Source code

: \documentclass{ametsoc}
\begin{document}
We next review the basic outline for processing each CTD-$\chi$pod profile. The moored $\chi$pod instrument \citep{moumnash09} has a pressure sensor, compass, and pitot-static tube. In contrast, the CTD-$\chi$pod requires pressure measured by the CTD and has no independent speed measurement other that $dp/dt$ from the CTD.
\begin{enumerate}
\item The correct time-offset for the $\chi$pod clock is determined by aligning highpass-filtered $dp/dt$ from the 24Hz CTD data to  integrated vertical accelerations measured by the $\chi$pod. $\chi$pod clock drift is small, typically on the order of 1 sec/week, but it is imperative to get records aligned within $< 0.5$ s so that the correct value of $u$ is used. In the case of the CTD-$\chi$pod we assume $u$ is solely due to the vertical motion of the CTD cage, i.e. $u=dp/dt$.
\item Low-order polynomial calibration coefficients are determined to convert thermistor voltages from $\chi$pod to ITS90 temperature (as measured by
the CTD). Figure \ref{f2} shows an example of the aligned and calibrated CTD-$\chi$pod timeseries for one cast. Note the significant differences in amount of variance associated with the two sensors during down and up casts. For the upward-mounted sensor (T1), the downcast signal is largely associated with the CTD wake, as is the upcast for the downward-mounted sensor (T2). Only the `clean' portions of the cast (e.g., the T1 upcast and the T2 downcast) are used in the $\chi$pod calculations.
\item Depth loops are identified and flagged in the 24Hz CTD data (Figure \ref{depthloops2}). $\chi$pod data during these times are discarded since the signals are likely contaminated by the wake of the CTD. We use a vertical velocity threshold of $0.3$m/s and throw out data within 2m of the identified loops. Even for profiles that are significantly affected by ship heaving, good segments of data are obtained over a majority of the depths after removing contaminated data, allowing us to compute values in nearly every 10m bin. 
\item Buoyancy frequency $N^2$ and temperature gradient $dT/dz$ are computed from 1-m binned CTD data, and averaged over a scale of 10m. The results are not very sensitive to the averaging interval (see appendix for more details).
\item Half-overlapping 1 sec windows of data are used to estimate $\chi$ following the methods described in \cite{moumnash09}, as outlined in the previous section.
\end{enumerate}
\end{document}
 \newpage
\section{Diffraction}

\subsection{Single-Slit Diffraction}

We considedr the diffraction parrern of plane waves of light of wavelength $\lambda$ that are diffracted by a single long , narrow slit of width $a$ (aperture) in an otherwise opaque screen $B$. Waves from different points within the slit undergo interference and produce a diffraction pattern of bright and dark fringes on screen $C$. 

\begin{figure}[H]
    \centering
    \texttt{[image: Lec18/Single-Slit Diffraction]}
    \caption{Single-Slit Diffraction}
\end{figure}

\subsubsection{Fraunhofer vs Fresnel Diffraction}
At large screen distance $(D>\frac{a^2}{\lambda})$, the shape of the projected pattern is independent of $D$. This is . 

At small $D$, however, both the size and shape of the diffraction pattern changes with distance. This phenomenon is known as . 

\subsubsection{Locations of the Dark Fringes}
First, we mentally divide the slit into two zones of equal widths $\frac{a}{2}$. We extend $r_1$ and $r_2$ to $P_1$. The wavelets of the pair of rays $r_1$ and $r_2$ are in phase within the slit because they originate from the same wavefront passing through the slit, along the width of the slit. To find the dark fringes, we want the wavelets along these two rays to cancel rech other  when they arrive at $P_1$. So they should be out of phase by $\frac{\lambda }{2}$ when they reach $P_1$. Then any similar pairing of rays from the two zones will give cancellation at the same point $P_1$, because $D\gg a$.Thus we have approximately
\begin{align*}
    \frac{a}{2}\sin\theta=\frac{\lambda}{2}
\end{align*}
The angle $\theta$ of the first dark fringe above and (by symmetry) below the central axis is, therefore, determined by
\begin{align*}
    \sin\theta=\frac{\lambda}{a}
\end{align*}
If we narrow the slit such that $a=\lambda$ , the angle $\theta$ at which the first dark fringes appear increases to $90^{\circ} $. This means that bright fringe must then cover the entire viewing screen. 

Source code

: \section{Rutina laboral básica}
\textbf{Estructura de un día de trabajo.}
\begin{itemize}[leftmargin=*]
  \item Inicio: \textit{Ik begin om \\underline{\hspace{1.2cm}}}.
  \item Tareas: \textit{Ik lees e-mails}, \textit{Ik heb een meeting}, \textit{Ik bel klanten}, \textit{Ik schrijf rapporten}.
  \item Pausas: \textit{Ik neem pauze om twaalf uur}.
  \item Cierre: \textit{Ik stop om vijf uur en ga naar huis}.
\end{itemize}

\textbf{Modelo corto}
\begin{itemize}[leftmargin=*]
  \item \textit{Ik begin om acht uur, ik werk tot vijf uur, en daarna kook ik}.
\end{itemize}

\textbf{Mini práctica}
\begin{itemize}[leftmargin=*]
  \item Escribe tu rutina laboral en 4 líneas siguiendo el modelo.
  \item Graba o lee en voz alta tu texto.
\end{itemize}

☆ ☆ ☆ ☆ ☆

> Assignment
Could you retype all of the material word for word?

> Exercise result
Source code

: \documentclass{ametsoc}
\begin{document}
We next review the basic outline for processing each CTD-$\chi$pod profile. The moored $\chi$pod instrument \citep{moumnash09} has a pressure sensor, compass, and pitot-static tube. In contrast, the CTD-$\chi$pod requires pressure measured by the CTD and has no independent speed measurement other that $dp/dt$ from the CTD.
\begin{enumerate}
\item The correct time-offset for the $\chi$pod clock is determined by aligning highpass-filtered $dp/dt$ from the 24Hz CTD data to  integrated vertical accelerations measured by the $\chi$pod. $\chi$pod clock drift is small, typically on the order of 1 sec/week, but it is imperative to get records aligned within $< 0.5$ s so that the correct value of $u$ is used. In the case of the CTD-$\chi$pod we assume $u$ is solely due to the vertical motion of the CTD cage, i.e. $u=dp/dt$.
\item Low-order polynomial calibration coefficients are determined to convert thermistor voltages from $\chi$pod to ITS90 temperature (as measured by
the CTD). Figure \ref{f2} shows an example of the aligned and calibrated CTD-$\chi$pod timeseries for one cast. Note the significant differences in amount of variance associated with the two sensors during down and up casts. For the upward-mounted sensor (T1), the downcast signal is largely associated with the CTD wake, as is the upcast for the downward-mounted sensor (T2). Only the `clean' portions of the cast (e.g., the T1 upcast and the T2 downcast) are used in the $\chi$pod calculations.
\item Depth loops are identified and flagged in the 24Hz CTD data (Figure \ref{depthloops2}). $\chi$pod data during these times are discarded since the signals are likely contaminated by the wake of the CTD. We use a vertical velocity threshold of $0.3$m/s and throw out data within 2m of the identified loops. Even for profiles that are significantly affected by ship heaving, good segments of data are obtained over a majority of the depths after removing contaminated data, allowing us to compute values in nearly every 10m bin. 
\item Buoyancy frequency $N^2$ and temperature gradient $dT/dz$ are computed from 1-m binned CTD data, and averaged over a scale of 10m. The results are not very sensitive to the averaging interval (see appendix for more details).
\item Half-overlapping 1 sec windows of data are used to estimate $\chi$ following the methods described in \cite{moumnash09}, as outlined in the previous section.
\end{enumerate}
\end{document}
 \newpage
\section{Diffraction}

\subsection{Single-Slit Diffraction}

We considedr the diffraction parrern of plane waves of light of wavelength $\lambda$ that are diffracted by a single long , narrow slit of width $a$ (aperture) in an otherwise opaque screen $B$. Waves from different points within the slit undergo interference and produce a diffraction pattern of bright and dark fringes on screen $C$. 

\begin{figure}[H]
    \centering
    \texttt{[image: Lec18/Single-Slit Diffraction]}
    \caption{Single-Slit Diffraction}
\end{figure}

\subsubsection{Fraunhofer vs Fresnel Diffraction}
At large screen distance $(D>\frac{a^2}{\lambda})$, the shape of the projected pattern is independent of $D$. This is . 

At small $D$, however, both the size and shape of the diffraction pattern changes with distance. This phenomenon is known as . 

\subsubsection{Locations of the Dark Fringes}
First, we mentally divide the slit into two zones of equal widths $\frac{a}{2}$. We extend $r_1$ and $r_2$ to $P_1$. The wavelets of the pair of rays $r_1$ and $r_2$ are in phase within the slit because they originate from the same wavefront passing through the slit, along the width of the slit. To find the dark fringes, we want the wavelets along these two rays to cancel rech other  when they arrive at $P_1$. So they should be out of phase by $\frac{\lambda }{2}$ when they reach $P_1$. Then any similar pairing of rays from the two zones will give cancellation at the same point $P_1$, because $D\gg a$.Thus we have approximately
\begin{align*}
    \frac{a}{2}\sin\theta=\frac{\lambda}{2}
\end{align*}
The angle $\theta$ of the first dark fringe above and (by symmetry) below the central axis is, therefore, determined by
\begin{align*}
    \sin\theta=\frac{\lambda}{a}
\end{align*}
If we narrow the slit such that $a=\lambda$ , the angle $\theta$ at which the first dark fringes appear increases to $90^{\circ} $. This means that bright fringe must then cover the entire viewing screen. 

Source code

: \section{Rutina laboral básica}
\textbf{Estructura de un día de trabajo.}
\begin{itemize}[leftmargin=*]
  \item Inicio: \textit{Ik begin om \\underline{\hspace{1.2cm}}}.
  \item Tareas: \textit{Ik lees e-mails}, \textit{Ik heb een meeting}, \textit{Ik bel klanten}, \textit{Ik schrijf rapporten}.
  \item Pausas: \textit{Ik neem pauze om twaalf uur}.
  \item Cierre: \textit{Ik stop om vijf uur en ga naar huis}.
\end{itemize}

\textbf{Modelo corto}
\begin{itemize}[leftmargin=*]
  \item \textit{Ik begin om acht uur, ik werk tot vijf uur, en daarna kook ik}.
\end{itemize}

\textbf{Mini práctica}
\begin{itemize}[leftmargin=*]
  \item Escribe tu rutina laboral en 4 líneas siguiendo el modelo.
  \item Graba o lee en voz alta tu texto.
\end{itemize}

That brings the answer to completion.